Impayés et médiation conventionnelle

  • Impayée

Véritable déséquilibre mettant la trésorerie sous tension, les impayés érodent en plus la confiance et les échanges entre partenaires.

Dans ce contexte, la médiation conventionnelle permet de réintroduire un dialogue structuré, sans théâtre judiciaire, tout en conservant une rigueur juridique, où le Commissaire de Justice, tiers choisi pour sa mission d’impartialité, encadre ce processus avec méthode.

L’objectif de la médiation conventionnelle : parvenir à un accord praticable, adapté aux capacités de paiement, et suffisamment précis pour éviter les malentendus.

Le cadre juridique : une résolution amiable, hors prétoire

La médiation conventionnelle est un processus structuré par lequel les parties tentent de résoudre un litige qui les oppose, en dehors de toute procédure judiciaire, avec l’aide d’un tiers qui accomplit cette mission avec impartialité, compétence et diligence.

Dans le cadre de cette procédure, les échanges sont confidentiels, facilitant de fait des concessions intelligibles.

Étant précisé que pour certains types de litiges, la tentative amiable constitue un préalable procédural avant de saisir le tribunal judiciaire, notamment pour une demande de paiement n’excédant pas 5 000 euros ou en cas de trouble anormal de voisinage.

Pourquoi la médiation est-elle pertinente en matière d’impayés ?

Une situation d’impayés ne signifie pas toujours que le débiteur est en refus de s’exécuter, mais peut résulter d’un accident de trésorerie, d’une contestation sur la prestation, d’un désaccord sur des pénalités, etc.

La médiation permet de traiter ces causes sans se limiter à la logique binaire de payer ou ne pas payer.

Par exemple, concernant un locataire qui accumule deux mois d’arriérés, la médiation peut organiser un échéancier réaliste et prévoir une reprise des paiements courants.

Le Commissaire de Justice médiateur : un tiers neutre et encadrant

Le Commissaire de Justice peut exercer l’activité de médiateur, y compris à titre conventionnel.

Son intervention ne consiste ni à prendre la défense d’une partie, ni à imposer une décision.
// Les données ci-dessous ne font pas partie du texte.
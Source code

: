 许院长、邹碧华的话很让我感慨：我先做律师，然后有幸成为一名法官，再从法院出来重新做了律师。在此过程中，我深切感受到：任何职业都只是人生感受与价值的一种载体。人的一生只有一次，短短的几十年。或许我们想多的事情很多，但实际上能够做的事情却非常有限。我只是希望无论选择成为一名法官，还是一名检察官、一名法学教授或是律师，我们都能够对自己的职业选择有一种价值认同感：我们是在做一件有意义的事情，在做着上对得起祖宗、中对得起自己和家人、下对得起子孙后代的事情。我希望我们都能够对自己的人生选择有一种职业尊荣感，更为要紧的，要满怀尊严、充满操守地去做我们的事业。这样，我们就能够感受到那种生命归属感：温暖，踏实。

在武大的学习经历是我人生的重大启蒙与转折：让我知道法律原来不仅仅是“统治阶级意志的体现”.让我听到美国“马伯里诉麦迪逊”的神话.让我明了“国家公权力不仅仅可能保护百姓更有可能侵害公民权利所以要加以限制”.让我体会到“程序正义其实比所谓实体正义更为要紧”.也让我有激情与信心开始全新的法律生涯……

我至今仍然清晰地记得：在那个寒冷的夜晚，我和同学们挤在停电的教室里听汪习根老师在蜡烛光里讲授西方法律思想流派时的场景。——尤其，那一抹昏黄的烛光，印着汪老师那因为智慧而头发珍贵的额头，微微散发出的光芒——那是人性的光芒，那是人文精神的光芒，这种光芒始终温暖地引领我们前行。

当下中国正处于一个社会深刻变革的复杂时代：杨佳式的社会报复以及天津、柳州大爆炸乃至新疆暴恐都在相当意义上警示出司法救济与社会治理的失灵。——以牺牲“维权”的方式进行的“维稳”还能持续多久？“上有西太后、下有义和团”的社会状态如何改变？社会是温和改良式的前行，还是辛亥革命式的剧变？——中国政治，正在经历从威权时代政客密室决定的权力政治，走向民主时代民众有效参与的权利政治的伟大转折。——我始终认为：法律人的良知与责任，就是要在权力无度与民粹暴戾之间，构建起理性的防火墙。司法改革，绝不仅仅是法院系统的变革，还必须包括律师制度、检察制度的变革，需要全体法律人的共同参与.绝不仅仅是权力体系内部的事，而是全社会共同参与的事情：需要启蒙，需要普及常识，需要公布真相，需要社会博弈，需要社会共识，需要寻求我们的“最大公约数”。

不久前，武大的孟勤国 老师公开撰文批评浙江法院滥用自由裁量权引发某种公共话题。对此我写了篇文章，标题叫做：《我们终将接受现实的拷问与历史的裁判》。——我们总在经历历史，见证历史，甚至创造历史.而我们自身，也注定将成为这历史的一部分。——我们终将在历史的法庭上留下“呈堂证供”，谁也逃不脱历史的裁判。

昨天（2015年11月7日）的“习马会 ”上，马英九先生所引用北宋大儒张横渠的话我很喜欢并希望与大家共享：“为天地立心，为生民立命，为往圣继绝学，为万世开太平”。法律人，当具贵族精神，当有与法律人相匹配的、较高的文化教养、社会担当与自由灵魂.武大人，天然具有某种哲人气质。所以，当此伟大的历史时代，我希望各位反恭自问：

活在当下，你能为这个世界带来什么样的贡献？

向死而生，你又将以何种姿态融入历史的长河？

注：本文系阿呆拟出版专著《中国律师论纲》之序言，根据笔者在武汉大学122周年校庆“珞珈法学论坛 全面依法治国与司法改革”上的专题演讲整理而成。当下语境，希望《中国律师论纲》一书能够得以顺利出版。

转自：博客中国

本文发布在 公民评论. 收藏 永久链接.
Son rôle consiste plus précisément à :

  • Cadrer les échanges (ordre du jour, temps de parole, reformulation apaisée) ;
  • Clarifier l’objet du litige (montant, échéances, intérêts, pièces) ;
  • Mettre en forme un accord opérant (échéancier, garanties, modalités de paiement).

Déroulement pratique : du dossier au protocole

La première étape consiste en une saisine d’un médiateur et la préparation du dossier.

La demande peut être conjointe ou initiée par une seule partie, l’autre restant libre d’accepter. Une préparation complète en réunissant contrat, factures, relances, courriels, décompte actualisé, etc., évite les débats stériles et accélère la résolution.

Une ou plusieurs séances de médiation sont ensuite organisées, souvent en présentiel ou visioconférence, pour lesquelles l’enjeu est d’identifier les intérêts réels : besoin d’encaissement rapide, maintien d’un bail, sécurisation d’un fournisseur, apurement progressif.

Enfin, si un accord est trouvé, ce dernier est formalisé avec précision et peut en pratiques être homologué par un juge pour obtenir une force exécutoire.

En cas d’échec, la tentative amiable aura au moins permis de circonscrire le litige et de clarifier les pièces.